◆ **Problem description**
Search the data below for "github"; list each line that holds it.

--------------------

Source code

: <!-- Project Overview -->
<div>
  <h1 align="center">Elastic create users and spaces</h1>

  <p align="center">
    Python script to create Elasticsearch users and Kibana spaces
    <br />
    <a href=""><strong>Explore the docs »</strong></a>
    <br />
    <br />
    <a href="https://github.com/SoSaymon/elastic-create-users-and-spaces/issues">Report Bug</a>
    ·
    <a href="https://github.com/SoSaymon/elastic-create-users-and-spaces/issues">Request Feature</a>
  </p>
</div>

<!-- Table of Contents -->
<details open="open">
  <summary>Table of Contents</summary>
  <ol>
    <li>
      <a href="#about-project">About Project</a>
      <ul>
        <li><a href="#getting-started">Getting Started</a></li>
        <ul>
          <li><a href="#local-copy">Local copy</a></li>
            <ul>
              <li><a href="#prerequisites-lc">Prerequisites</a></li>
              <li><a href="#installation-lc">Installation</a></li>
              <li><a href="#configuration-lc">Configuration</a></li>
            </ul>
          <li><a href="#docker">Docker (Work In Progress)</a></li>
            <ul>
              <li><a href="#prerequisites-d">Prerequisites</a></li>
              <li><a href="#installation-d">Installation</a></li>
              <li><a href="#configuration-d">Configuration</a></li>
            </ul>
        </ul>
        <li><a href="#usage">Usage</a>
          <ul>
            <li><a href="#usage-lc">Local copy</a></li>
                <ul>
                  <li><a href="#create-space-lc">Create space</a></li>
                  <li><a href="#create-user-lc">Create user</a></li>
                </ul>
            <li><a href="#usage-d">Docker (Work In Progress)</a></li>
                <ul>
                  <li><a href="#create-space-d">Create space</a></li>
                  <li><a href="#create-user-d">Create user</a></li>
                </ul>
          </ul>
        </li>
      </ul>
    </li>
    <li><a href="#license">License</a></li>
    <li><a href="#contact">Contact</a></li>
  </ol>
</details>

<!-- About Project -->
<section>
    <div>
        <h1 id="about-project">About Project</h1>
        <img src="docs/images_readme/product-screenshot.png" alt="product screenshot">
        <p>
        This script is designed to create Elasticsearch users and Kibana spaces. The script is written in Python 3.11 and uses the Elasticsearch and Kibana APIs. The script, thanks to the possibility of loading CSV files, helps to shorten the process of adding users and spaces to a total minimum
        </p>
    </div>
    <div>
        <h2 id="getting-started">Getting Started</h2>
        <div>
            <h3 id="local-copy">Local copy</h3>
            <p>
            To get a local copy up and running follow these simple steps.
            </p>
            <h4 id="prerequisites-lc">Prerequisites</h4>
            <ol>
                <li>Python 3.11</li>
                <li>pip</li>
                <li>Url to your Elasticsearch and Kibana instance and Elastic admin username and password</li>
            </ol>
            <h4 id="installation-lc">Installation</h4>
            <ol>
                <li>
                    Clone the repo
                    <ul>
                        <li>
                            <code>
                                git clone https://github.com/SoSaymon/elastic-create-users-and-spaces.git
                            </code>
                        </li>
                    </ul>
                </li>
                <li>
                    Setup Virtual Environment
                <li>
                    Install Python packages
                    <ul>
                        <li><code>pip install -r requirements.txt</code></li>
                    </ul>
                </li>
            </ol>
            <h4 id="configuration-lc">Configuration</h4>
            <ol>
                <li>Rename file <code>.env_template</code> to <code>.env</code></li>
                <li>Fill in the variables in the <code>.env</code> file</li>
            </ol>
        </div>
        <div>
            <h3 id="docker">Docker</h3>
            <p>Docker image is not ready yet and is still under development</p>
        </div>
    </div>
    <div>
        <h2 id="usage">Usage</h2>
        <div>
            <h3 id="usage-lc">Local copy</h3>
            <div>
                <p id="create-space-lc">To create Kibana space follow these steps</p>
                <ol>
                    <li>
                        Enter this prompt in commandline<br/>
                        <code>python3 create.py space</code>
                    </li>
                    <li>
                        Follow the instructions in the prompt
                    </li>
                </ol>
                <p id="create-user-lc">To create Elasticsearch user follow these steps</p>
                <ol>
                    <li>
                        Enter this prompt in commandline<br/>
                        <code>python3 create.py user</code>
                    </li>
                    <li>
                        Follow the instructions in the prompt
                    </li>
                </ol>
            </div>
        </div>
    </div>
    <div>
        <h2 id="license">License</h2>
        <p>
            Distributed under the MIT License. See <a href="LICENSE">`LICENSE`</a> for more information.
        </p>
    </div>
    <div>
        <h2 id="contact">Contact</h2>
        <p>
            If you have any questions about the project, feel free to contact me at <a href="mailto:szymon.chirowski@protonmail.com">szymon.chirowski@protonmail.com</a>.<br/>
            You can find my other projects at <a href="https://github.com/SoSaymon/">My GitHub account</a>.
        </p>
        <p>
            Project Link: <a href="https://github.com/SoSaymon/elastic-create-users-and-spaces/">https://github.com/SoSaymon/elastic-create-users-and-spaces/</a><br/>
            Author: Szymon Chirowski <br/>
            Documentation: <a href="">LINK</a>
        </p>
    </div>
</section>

--------------------

◆ **Written response**
    <a href="https://github.com/SoSaymon/elastic-create-users-and-spaces/issues">Report Bug</a>
    <a href="https://github.com/SoSaymon/elastic-create-users-and-spaces/issues">Request Feature</a>
                                git clone https://github.com/SoSaymon/elastic-create-users-and-spaces.git
            You can find my other projects at <a href="https://github.com/SoSaymon/">My GitHub account</a>.
            Project Link: <a href="https://github.com/SoSaymon/elastic-create-users-and-spaces/">https://github.com/SoSaymon/elastic-create-users-and-spaces/</a><br/>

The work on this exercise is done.